- Film poster
- Directed by: Robert Lemelson
- Produced by: Robert Lemelson Alessandra Pasquino
- Cinematography: Wing Ko
- Edited by: Chisako Yokoyama
- Music by: Malcolm Cross
- Production company: Elemental Productions
- Release date: October 3, 2014 (United States);
- Running time: 82 minutes
- Country: United States
- Languages: Indonesian Balinese English

= Bitter Honey (2014 film) =

Bitter Honey is a 2014 documentary film directed by anthropologist and filmmaker Robert Lemelson that chronicles the lives of three polygamous families living in Bali, Indonesia. The film follows the wives from their introduction to the polygamous lifestyle to the emotional hardships and jealousies to their struggle for empowerment and equal rights.

==Production==
Bitter Honey was directed by Robert Lemelson, an anthropologist and filmmaker with a doctorate from UCLA. Lemelson had originally been researching the 1998 mass rapes perpetrated during the economic crisis and the fall of the Suharto regime. Realizing that these acts were only one piece of the larger puzzle of gender inequality in Indonesia, Lemelson shifted his focus to domestic violence and particularly how it coincided with polygamous kinship forms. The film's title refers to a regional play on words, as the local term for co-wife (madu) also translates to "honey".

The film was shot over a period of seven years. Lemelson used this longitudinal approach to gain the trust of his subjects, saying, "We returned over and over so that people could see we weren't just there to get data and never return."

The film is presented in thematic chapters, with each new section introduced by a traditional Wayang Kulit shadow-puppet performance about the issues surrounding polygamous unions. The filmmakers commissioned this performance for use in the film. In earlier cuts of "Bitter Honey", the film had focused on the husbands in these polygamous arrangements, but Lemelson quickly realized that the more compelling story arose from examining how these marriages are experienced by the co-wives.

==Synopsis==
The film follows the lives of three polygamous families living in Bali, Indonesia, where polygynous unions make up about 10% of households.
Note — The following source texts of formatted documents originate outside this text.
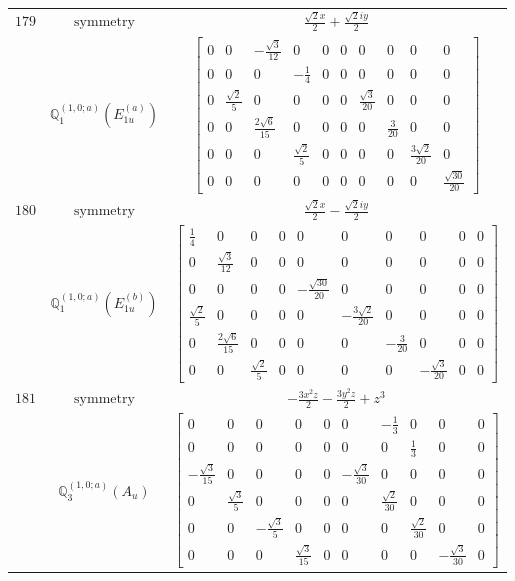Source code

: \documentclass[fleqn,8pt,landscape]{jsarticle}
\begin{document}
\begin{longtable}{ccc}
$ 179 $ & $ \text{symmetry} $ & $ \frac{\sqrt{2} x}{2} + \frac{\sqrt{2} i y}{2} $ \\
$  $ & $ \mathbb{Q}_{1}^{(1,0;a)}(E_{1u}^{(a)}) $ & $ \begin{bmatrix} 0 & 0 & - \frac{\sqrt{3}}{12} & 0 & 0 & 0 & 0 & 0 & 0 & 0 \\ 0 & 0 & 0 & - \frac{1}{4} & 0 & 0 & 0 & 0 & 0 & 0 \\ 0 & \frac{\sqrt{2}}{5} & 0 & 0 & 0 & 0 & \frac{\sqrt{3}}{20} & 0 & 0 & 0 \\ 0 & 0 & \frac{2 \sqrt{6}}{15} & 0 & 0 & 0 & 0 & \frac{3}{20} & 0 & 0 \\ 0 & 0 & 0 & \frac{\sqrt{2}}{5} & 0 & 0 & 0 & 0 & \frac{3 \sqrt{2}}{20} & 0 \\ 0 & 0 & 0 & 0 & 0 & 0 & 0 & 0 & 0 & \frac{\sqrt{30}}{20} \end{bmatrix} $ \\ \hline
$ 180 $ & $ \text{symmetry} $ & $ \frac{\sqrt{2} x}{2} - \frac{\sqrt{2} i y}{2} $ \\
$  $ & $ \mathbb{Q}_{1}^{(1,0;a)}(E_{1u}^{(b)}) $ & $ \begin{bmatrix} \frac{1}{4} & 0 & 0 & 0 & 0 & 0 & 0 & 0 & 0 & 0 \\ 0 & \frac{\sqrt{3}}{12} & 0 & 0 & 0 & 0 & 0 & 0 & 0 & 0 \\ 0 & 0 & 0 & 0 & - \frac{\sqrt{30}}{20} & 0 & 0 & 0 & 0 & 0 \\ \frac{\sqrt{2}}{5} & 0 & 0 & 0 & 0 & - \frac{3 \sqrt{2}}{20} & 0 & 0 & 0 & 0 \\ 0 & \frac{2 \sqrt{6}}{15} & 0 & 0 & 0 & 0 & - \frac{3}{20} & 0 & 0 & 0 \\ 0 & 0 & \frac{\sqrt{2}}{5} & 0 & 0 & 0 & 0 & - \frac{\sqrt{3}}{20} & 0 & 0 \end{bmatrix} $ \\ \hline
$ 181 $ & $ \text{symmetry} $ & $ - \frac{3 x^{2} z}{2} - \frac{3 y^{2} z}{2} + z^{3} $ \\
$  $ & $ \mathbb{Q}_{3}^{(1,0;a)}(A_{u}) $ & $ \begin{bmatrix} 0 & 0 & 0 & 0 & 0 & 0 & - \frac{1}{3} & 0 & 0 & 0 \\ 0 & 0 & 0 & 0 & 0 & 0 & 0 & \frac{1}{3} & 0 & 0 \\ - \frac{\sqrt{3}}{15} & 0 & 0 & 0 & 0 & - \frac{\sqrt{3}}{30} & 0 & 0 & 0 & 0 \\ 0 & \frac{\sqrt{3}}{5} & 0 & 0 & 0 & 0 & \frac{\sqrt{2}}{30} & 0 & 0 & 0 \\ 0 & 0 & - \frac{\sqrt{3}}{5} & 0 & 0 & 0 & 0 & \frac{\sqrt{2}}{30} & 0 & 0 \\ 0 & 0 & 0 & \frac{\sqrt{3}}{15} & 0 & 0 & 0 & 0 & - \frac{\sqrt{3}}{30} & 0 \end{bmatrix} $ \\ \hline

\end{longtable}
\end{document}
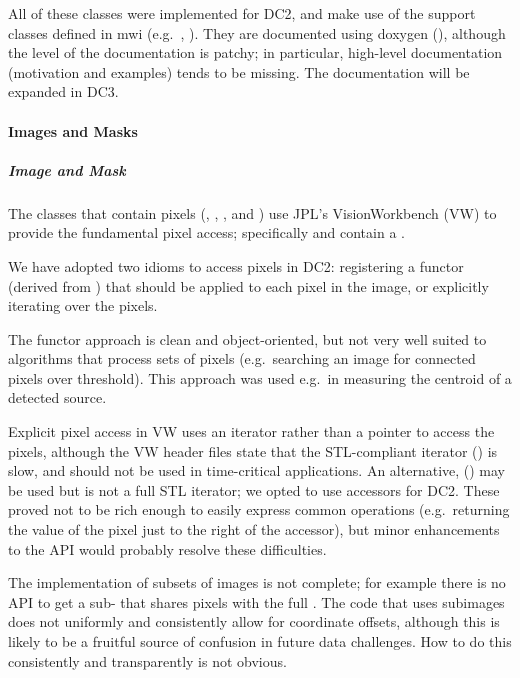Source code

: All of these classes were implemented for DC2, and make use of
the support classes defined in mwi (e.g.~,
).  They are documented using doxygen (),
although the level of the documentation is patchy; in particular,
high-level documentation (motivation and examples) tends to be 
missing. The documentation will be expanded in DC3.

\paragraph{Images and Masks}

\subparagraph{Image and Mask}
The classes that contain pixels (, ,
, and ) use JPL's VisionWorkbench
(VW) to provide the fundamental pixel access; specifically
 and  contain a .

We have adopted two idioms to access pixels in DC2: registering
a functor (derived from ) that should be applied
to each pixel in the image, or explicitly iterating over the pixels.

The functor approach is clean and object-oriented, but not very well
suited to algorithms that process sets of pixels (e.g.~searching an
image for connected pixels over threshold).  This approach was used e.g.~in
measuring the centroid of a detected source.

Explicit pixel access in VW uses an iterator rather than a pointer to
access the pixels, although the VW header files state that the
STL-compliant iterator () is slow, and should
not be used in time-critical applications.  An alternative,
() may be used but is not a full
STL iterator; we opted to use accessors for DC2.  These proved not to
be rich enough to easily express common operations (e.g.~returning the
value of the pixel just to the right of the accessor), but minor
enhancements to the API would probably resolve these difficulties.

The implementation of subsets of images is not complete; for example
there is no  API to get a sub- that shares
pixels with the full .  The code that uses subimages
does not uniformly and consistently allow for coordinate offsets,
although this is likely to be a fruitful source of confusion in
future data challenges.  How to do this consistently and transparently
is not obvious.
The first is the family of Sadra, a fair trade craftsman with two wives and eight children living in separate compounds. Sadra's main narrative thread concerns generational cycles of violence and his abusive relationship with his first wife and mother, and its effect on his children. At one point in the narrative, Sadra's first wife requests the help of his boss and a local human rights lawyer to stage an intervention confronting Sadra about his abusive behavior.

The second family is that of local thug and cockfight organizer, Darma. His five wives each describe how they were "tricked or badgered" into accepting a polygamous marriage and their efforts to come to terms with it. Darma frequently seeks sexual relationships outside of his marital bonds, including with sex workers—putting himself and his wives at risk of STD infection.

The third family profiled is that of Sang Putu Tuaji, a powerful elderly man who was the leader of a local anti-communist militia. He had ten wives, five still living at the time of the film.

==Release==
The film opened in limited theatrical release in the United States on October 3, 2014.

== Critical response ==
Reviews were generally positive. On Rotten Tomatoes it has a 67% approval rating based on 9 reviews, and an average rating of 5.8 out of 10. On Metacritic, the film has a weighted average score of 62 out of 100, based on 6 reviews, indicating "generally favorable" reviews.

Reviewers praising the film for its objective illumination of cultural issues in relation to gender status in Indonesia. Many reviewers praised the film for its potential as an educational tool within Bali as well as in Western classrooms. Critics of the film believed it to be too narrow in its focus. Dennis Harvey of Variety wrote, "Intriguing enough in what it shows, Bitter Honey nonetheless frustrates for what it doesn't."